In office, Clinton’s fairy godmother continued to visit him as a matter of course. Through no great skill of his own, Clinton took the reins at the precise moment at which the economy began to recover, when the hitherto-silent tech boom sprung happily into public view, and at which the international order — which, for decades, had been polluted by a grinding cold war — settled down enough to accommodate the promise of a “peace dividend.” An old saw holds that Barry Goldwater won the 1964 election but took office in 1981 under a different name. An updated version might contend that the supply-side reforms and deregulatory efforts that began under Jimmy Carter and accelerated under presidents Reagan and Bush found their most obvious expression while Bill Clinton sat in the White House. For declining to interfere too heavily in the 1990s boom, both President Clinton and the Republican Congress deserve some credit. But they do not necessarily deserve the plaudits of authorship. Of all the factors that contributed to Clinton’s perceived success, being in the right place at the right time was perhaps the most crucial.

If 1992 served as a comedy of serendipities for the Clintons, 1996 and 1998 hinted at Providence itself. In ’96, the Republican party nominated Bob Dole as its presidential candidate, and then proceeded to split down the middle having done so. In 1998, a year that should have been infamous for Clinton, the GOP disastrously overplayed its hand and thereby managed to turn a story about the president’s arrogance, mendacity, and adulterousness into a distressing tale of tone-deafness and overreach. As ever, Clinton was lucky in his foes and fortunate to have inherited a prosperous backdrop against which the notion of impeachment held limited luster. How could a commander-in-chief survive a sex scandal and a perjury charge? Ken Starr and 4 percent growth, that’s how.

Ceteris paribus, Bill Clinton’s wife seems set to profit from events in a similar fashion. As we learned in 2008, Hillary Clinton possesses few of her husband’s political facilities, and, when obliged to square off against a superior opponent, is liable to crumble and fall. And yet, in 2016 fate has conspired to ensure that no such superior opponent will intrude upon her ambitions. Under Obama’s self-centered leadership, the Democratic party has been decimated at all but the presidential level — one key result of which has been the destruction of its talent pool. How, one wonders, would Hillary have fared this time around had she been required to vanquish a more popular and more appealing cast of characters than Jim Webb, Martin O’Malley, Lincoln Chafee, and Bernie Sanders? And how would this election look now if the Republican party had opted to take a course other than ignominious self-immolation? That Clinton remains the favorite in November is, when one stops to reflect for a moment, nothing short of extraordinary. Damaged by scandal, suspected of methodical dishonesty, loathed by much of the country, and charged with seeking the third term of a divisive president whose performance has been mediocre at best, Clinton remains viable only because the opposing party has accorded her the opportunity to utter a magical, life-restoring phrase: “I am not Donald Trump.”

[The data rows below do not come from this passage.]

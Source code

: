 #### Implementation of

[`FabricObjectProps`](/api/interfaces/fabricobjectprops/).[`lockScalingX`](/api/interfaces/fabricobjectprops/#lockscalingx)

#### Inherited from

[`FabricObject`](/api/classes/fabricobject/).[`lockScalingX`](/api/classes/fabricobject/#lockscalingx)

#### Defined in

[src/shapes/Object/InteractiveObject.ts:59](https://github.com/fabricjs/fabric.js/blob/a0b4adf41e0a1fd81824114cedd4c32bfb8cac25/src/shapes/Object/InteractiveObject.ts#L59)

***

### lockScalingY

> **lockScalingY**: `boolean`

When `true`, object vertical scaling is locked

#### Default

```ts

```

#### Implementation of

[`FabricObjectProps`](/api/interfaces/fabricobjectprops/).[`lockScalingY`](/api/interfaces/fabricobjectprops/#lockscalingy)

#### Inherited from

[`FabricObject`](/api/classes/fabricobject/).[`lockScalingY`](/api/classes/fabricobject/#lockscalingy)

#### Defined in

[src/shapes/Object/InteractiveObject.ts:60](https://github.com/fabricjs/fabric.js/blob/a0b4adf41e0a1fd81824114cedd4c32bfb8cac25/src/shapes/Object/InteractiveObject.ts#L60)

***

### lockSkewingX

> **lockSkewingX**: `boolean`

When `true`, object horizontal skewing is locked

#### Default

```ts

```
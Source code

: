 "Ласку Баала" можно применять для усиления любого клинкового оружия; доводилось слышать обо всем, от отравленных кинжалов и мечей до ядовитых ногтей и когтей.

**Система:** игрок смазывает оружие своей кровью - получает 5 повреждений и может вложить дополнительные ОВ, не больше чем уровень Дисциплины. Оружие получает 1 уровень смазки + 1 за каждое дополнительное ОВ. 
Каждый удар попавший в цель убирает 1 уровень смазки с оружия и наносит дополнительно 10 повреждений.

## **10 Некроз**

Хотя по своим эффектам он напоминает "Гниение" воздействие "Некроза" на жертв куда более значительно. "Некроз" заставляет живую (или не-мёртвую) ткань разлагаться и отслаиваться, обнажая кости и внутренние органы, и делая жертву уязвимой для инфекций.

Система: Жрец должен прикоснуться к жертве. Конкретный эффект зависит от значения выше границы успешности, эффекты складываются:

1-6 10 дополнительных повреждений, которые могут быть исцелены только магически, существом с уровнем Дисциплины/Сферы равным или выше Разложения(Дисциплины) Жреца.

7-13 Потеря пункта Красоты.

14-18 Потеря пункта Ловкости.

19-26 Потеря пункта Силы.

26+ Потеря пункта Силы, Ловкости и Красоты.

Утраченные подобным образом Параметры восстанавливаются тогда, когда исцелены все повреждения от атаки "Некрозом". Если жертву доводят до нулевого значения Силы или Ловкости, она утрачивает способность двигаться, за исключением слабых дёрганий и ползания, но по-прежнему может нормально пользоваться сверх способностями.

A recent troll-poll conducted by the entertainment-firm PPP revealed that nearly 15 percent of Democrats believe that Hillary Clinton may have ties to the Devil. To run such a notion past the sharp blades of Occam’s razor is to dismiss such an idea as a fantasy; unlike Robert Johnson, Clinton is too dull to be involved with Lucifer. But at the edges of one’s mind, one has to review the past 25 years and to wonder: What is it about the Clintons that invites such perpetual good luck? Are the rest of us missing a trick somewhere?